Now changes done on your local files will be directly reflected into the package running inside the docker.&#x20;

### Contributing Guidelines

#### Linting

Deep Lake uses the [black](https://pypi.org/project/black/) python linter. You can auto-format your code by running `pip install black`, and the run `black .` inside the directory you want to format.

#### Docstrings

Deep Lake uses Google Docstrings. Please refer to [this example](https://sphinxcontrib-napoleon.readthedocs.io/en/latest/example_google.html) to learn more.

#### Typing

Deep Lake uses static typing for function arguments/variables for better code readability.
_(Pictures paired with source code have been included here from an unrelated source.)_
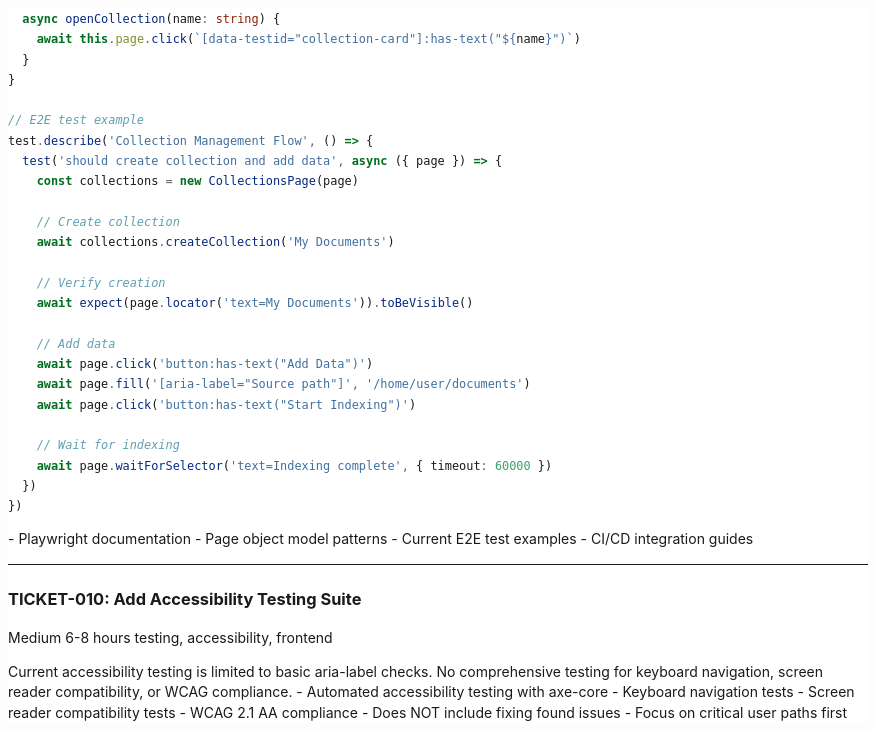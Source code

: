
 ```typescript
  async openCollection(name: string) {
    await this.page.click(`[data-testid="collection-card"]:has-text("${name}")`)
  }
}

// E2E test example
test.describe('Collection Management Flow', () => {
  test('should create collection and add data', async ({ page }) => {
    const collections = new CollectionsPage(page)
    
    // Create collection
    await collections.createCollection('My Documents')
    
    // Verify creation
    await expect(page.locator('text=My Documents')).toBeVisible()
    
    // Add data
    await page.click('button:has-text("Add Data")')
    await page.fill('[aria-label="Source path"]', '/home/user/documents')
    await page.click('button:has-text("Start Indexing")')
    
    // Wait for indexing
    await page.waitForSelector('text=Indexing complete', { timeout: 60000 })
  })
})
```
</technical-details>

<resources>
- Playwright documentation
- Page object model patterns
- Current E2E test examples
- CI/CD integration guides
</resources>

---

### TICKET-010: Add Accessibility Testing Suite

<priority>Medium</priority>
<effort>6-8 hours</effort>
<labels>testing, accessibility, frontend</labels>

<problem-statement>
Current accessibility testing is limited to basic aria-label checks. No comprehensive testing for keyboard navigation, screen reader compatibility, or WCAG compliance.
</problem-statement>

<scope>
- Automated accessibility testing with axe-core
- Keyboard navigation tests
- Screen reader compatibility tests
- WCAG 2.1 AA compliance
- Does NOT include fixing found issues
- Focus on critical user paths first
</scope>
Deep Lake has a GitHub action that runs `mypy .`, which runs similar to `pytest .` to check for valid static typing. You can refer to [mypy documentation](https://mypy.readthedocs.io/en/stable/) for more information.

#### Testing

Deep Lake uses [pytest](https://docs.pytest.org/en/6.2.x/) for tests. In order to make it easier to contribute, Deep Lake also has a set of custom options defined [here](https://github.com/activeloopai/Hub/tree/main/hub/tests).

#### Prerequisites

* Understand how to write [pytest](https://docs.pytest.org/en/6.2.x/) tests.
* Understand what a [pytest fixture](https://docs.pytest.org/en/6.2.x/fixture.html) is.
* Understand what [pytest parametrizations](https://docs.pytest.org/en/6.2.x/parametrize.html) are.

#### Options

To see a list of Deep Lake's custom pytest options, run this command: `pytest -h | sed -En '/custom options:/,/\[pytest\] ini\-options/p'`.

#### Fixtures

You can find more information on pytest fixtures [here](https://docs.pytest.org/en/6.2.x/fixture.html).

* `memory_storage`: If `--memory-skip` is provided, tests with this fixture will be skipped. Otherwise, the test will run with only a `MemoryProvider`.
* `local_storage`: If `--local` is **not** provided, tests with this fixture will be skipped. Otherwise, the test will run with only a `LocalProvider`.
* `s3_storage`: If `--s3` is **not** provided, tests with this fixture will be skipped. Otherwise, the test will run with only an `S3Provider`.
* `storage`: All tests that use the `storage` fixture will be parametrized with the enabled `StorageProvider`s (enabled via options defined below). If `--cache-chains` is provided, `storage` may also be a cache chain. Cache chains have the same interface as `StorageProvider`, but instead of just a single provider, it is multiple chained in a sequence, where the last provider in the chain is considered the actual storage.
* `ds`: The same as the `storage` fixture, but the storages that are parametrized are wrapped with a `Dataset`.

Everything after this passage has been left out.